● Supplied entries:
================================

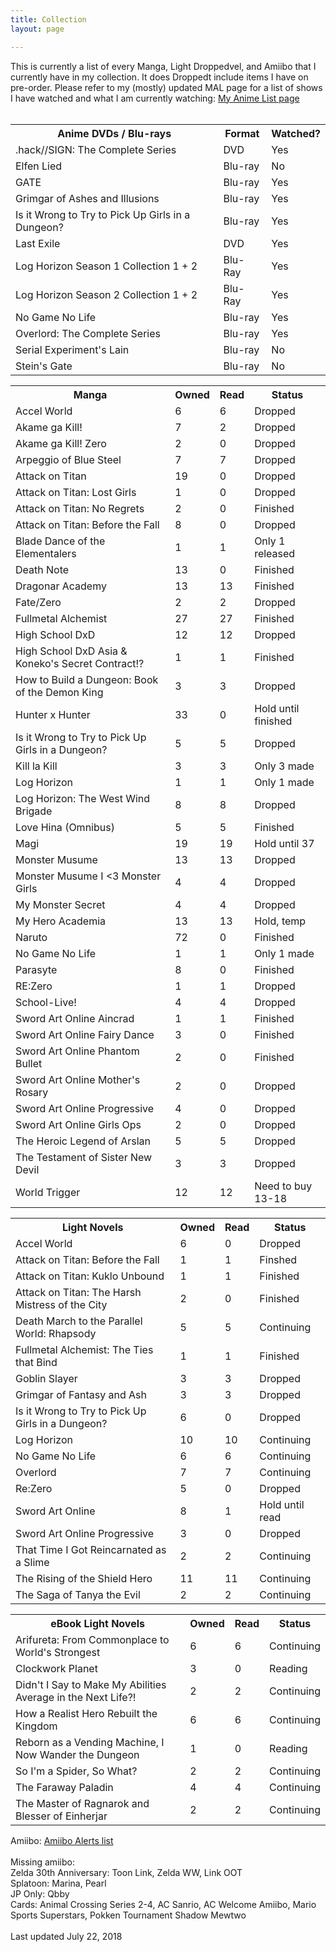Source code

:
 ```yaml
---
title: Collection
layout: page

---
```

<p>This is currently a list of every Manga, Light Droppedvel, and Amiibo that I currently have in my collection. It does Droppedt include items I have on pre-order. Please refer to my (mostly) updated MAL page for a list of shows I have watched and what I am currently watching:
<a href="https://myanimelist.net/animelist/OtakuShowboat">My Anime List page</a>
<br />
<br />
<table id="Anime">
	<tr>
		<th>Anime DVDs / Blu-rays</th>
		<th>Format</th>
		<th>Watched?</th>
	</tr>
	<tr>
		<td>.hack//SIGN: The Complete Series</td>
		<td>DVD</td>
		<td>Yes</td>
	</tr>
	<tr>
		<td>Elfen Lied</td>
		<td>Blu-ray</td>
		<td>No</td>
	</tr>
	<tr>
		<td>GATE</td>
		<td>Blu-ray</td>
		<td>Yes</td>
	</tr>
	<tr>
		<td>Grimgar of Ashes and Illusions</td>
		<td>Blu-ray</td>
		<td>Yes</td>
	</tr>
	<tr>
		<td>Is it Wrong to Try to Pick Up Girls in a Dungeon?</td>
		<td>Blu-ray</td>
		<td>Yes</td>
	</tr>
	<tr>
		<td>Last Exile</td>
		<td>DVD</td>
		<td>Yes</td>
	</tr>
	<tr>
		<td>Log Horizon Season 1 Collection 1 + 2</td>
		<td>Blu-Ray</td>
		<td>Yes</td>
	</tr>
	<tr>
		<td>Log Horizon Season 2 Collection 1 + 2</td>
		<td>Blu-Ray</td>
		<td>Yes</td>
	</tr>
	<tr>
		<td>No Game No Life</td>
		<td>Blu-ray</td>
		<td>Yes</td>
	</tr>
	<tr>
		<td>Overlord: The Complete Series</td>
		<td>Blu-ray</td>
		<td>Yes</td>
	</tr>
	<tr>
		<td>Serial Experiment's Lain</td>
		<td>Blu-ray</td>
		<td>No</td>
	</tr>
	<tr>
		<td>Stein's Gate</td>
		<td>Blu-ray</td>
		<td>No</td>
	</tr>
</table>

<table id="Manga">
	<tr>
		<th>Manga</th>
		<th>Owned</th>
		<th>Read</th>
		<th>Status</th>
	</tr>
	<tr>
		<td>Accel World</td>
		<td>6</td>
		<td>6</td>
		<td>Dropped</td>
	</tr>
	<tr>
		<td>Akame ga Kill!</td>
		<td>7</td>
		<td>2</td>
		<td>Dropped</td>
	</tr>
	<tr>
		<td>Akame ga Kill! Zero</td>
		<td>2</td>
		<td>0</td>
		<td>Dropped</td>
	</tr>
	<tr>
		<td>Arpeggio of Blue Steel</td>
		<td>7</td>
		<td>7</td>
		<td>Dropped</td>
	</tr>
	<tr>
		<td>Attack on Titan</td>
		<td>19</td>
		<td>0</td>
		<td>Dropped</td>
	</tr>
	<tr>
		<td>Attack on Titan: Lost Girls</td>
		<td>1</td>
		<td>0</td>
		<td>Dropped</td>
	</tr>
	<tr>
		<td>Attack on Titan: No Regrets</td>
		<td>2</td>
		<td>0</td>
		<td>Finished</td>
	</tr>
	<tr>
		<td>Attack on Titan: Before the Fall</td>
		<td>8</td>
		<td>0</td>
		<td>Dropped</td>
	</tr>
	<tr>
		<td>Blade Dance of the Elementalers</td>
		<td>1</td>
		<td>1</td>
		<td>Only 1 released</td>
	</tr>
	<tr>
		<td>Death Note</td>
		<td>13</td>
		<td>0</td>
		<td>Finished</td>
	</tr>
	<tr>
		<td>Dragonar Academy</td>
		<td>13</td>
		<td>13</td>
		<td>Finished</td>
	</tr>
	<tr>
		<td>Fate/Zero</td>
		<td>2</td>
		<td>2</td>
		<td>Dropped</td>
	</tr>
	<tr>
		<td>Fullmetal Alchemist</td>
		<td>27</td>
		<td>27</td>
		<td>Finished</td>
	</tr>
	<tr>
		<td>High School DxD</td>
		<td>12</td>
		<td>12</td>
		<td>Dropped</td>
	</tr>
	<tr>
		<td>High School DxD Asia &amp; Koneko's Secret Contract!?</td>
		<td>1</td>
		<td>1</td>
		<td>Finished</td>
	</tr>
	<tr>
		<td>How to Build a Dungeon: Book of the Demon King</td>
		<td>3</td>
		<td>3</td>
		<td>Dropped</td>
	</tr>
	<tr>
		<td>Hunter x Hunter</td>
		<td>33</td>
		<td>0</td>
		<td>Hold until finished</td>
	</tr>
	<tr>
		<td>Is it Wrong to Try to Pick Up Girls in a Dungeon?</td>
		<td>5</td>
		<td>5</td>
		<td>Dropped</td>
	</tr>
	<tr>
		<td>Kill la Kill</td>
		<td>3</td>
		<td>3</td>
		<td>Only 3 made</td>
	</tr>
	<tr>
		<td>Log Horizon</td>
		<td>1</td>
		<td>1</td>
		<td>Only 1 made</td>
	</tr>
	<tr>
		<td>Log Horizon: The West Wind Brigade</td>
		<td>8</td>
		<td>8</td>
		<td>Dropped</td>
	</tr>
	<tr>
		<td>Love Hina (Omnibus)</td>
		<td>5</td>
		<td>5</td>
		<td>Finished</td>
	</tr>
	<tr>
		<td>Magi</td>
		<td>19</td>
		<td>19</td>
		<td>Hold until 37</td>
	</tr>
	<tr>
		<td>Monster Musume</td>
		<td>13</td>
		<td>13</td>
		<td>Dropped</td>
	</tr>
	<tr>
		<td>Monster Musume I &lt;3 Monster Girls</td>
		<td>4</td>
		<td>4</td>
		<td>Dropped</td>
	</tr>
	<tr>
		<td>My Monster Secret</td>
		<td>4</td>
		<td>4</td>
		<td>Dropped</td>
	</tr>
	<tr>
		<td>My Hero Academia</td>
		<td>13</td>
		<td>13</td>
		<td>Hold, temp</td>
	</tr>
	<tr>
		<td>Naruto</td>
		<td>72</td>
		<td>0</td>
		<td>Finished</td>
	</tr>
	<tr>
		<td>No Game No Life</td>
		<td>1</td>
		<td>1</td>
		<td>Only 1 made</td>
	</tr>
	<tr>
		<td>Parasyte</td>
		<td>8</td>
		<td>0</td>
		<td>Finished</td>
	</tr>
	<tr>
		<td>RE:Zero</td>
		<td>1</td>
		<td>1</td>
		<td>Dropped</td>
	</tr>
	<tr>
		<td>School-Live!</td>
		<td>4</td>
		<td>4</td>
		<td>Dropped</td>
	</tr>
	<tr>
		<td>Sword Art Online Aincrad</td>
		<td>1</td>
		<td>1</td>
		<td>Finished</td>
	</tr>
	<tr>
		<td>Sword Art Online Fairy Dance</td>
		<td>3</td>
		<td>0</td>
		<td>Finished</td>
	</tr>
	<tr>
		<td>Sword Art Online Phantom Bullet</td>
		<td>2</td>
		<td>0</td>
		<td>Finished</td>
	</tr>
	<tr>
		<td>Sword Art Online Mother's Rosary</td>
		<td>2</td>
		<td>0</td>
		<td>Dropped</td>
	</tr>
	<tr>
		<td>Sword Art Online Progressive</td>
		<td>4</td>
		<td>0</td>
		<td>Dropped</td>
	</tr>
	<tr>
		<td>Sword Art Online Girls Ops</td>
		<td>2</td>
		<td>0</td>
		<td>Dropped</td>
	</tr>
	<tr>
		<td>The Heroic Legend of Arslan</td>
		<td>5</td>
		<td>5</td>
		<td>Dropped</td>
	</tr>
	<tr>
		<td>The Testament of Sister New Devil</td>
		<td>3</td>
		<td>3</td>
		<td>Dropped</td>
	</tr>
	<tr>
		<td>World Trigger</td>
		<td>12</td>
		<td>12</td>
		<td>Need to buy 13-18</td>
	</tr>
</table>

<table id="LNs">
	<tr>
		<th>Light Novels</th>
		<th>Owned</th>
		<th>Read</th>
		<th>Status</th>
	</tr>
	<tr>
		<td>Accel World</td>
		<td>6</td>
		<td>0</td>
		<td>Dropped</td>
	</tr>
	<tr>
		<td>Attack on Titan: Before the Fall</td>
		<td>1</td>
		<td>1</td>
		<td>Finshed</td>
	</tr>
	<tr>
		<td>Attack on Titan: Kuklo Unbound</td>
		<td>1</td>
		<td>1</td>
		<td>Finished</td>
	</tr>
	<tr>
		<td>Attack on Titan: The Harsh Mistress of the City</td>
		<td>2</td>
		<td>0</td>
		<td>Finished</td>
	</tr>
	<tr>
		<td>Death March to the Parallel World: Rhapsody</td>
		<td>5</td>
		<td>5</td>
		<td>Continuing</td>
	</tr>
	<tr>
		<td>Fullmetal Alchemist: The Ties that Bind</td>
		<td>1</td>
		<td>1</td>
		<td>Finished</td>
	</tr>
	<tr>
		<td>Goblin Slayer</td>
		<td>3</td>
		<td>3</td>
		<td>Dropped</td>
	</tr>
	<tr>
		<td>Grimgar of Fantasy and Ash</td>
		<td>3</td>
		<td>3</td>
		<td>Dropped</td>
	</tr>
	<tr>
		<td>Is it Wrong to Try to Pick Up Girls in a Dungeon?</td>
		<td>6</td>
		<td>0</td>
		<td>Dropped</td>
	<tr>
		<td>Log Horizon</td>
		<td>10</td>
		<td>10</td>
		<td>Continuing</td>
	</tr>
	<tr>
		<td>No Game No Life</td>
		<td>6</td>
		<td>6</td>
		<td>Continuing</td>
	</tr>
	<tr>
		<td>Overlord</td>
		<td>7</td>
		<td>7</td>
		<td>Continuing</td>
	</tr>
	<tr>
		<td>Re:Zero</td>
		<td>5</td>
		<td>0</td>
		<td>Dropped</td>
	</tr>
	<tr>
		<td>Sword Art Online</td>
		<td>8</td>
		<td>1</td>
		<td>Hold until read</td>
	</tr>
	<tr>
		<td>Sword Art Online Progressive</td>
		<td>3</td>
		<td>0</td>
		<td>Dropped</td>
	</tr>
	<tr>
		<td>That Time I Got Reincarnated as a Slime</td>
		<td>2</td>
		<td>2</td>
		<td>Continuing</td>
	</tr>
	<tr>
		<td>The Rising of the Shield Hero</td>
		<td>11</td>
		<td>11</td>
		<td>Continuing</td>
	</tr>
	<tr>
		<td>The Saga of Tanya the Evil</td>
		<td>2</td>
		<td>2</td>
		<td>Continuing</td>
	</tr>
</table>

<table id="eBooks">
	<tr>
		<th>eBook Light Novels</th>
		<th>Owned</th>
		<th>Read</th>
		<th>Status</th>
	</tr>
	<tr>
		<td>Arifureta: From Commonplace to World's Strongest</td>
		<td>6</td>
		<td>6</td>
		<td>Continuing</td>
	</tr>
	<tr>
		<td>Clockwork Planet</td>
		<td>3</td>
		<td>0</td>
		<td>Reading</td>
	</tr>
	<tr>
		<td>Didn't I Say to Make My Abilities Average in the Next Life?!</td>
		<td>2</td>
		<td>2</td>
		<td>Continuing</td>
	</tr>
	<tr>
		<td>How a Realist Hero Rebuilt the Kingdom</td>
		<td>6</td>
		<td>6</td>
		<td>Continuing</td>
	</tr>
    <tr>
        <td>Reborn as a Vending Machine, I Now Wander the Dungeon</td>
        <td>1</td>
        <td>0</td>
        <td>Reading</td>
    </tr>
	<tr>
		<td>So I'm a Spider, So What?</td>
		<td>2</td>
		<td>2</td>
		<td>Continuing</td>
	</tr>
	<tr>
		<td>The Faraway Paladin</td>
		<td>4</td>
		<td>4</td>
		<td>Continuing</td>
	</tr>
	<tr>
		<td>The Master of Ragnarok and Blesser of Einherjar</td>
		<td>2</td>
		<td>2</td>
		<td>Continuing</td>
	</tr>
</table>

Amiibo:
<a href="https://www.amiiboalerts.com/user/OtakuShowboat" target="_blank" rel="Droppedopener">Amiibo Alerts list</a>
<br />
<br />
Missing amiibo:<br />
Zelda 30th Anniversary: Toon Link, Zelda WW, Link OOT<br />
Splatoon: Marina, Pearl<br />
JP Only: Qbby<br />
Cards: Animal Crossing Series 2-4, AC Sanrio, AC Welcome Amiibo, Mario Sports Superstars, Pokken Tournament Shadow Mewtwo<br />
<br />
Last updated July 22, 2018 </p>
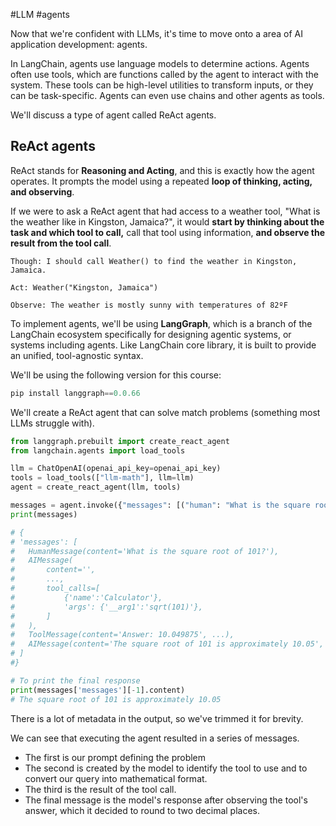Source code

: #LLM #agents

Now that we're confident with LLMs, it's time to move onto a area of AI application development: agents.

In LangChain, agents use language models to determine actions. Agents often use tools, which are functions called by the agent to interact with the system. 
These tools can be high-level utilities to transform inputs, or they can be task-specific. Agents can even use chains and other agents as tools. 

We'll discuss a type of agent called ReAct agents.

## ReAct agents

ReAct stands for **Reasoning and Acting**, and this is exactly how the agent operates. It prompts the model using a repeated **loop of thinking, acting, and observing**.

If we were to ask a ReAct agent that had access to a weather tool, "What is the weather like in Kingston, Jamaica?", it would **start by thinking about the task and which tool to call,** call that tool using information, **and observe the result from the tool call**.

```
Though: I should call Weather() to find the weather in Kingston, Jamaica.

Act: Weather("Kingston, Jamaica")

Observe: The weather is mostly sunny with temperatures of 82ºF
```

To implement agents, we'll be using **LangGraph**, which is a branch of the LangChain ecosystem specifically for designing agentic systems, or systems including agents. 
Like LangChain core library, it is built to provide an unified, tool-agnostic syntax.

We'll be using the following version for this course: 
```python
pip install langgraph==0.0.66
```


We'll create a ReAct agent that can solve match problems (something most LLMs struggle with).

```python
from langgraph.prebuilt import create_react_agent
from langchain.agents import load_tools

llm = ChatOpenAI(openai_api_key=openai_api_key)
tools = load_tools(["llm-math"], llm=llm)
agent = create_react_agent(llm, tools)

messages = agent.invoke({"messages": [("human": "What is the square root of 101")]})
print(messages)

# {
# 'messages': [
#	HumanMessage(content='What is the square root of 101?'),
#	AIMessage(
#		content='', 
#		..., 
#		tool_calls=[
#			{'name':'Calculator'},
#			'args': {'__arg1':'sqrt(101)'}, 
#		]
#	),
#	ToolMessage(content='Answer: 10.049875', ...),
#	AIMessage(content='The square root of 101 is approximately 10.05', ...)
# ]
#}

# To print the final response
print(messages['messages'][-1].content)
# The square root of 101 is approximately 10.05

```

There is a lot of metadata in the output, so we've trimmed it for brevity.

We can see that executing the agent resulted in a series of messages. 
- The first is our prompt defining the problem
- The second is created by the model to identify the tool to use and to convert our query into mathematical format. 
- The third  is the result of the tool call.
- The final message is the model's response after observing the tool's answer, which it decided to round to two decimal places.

================================

● Work item:
Among the lines above, find those with the word "Manga" and list them.

● Answer to this task:
<p>This is currently a list of every Manga, Light Droppedvel, and Amiibo that I currently have in my collection. It does Droppedt include items I have on pre-order. Please refer to my (mostly) updated MAL page for a list of shows I have watched and what I am currently watching:
<table id="Manga">
		<th>Manga</th>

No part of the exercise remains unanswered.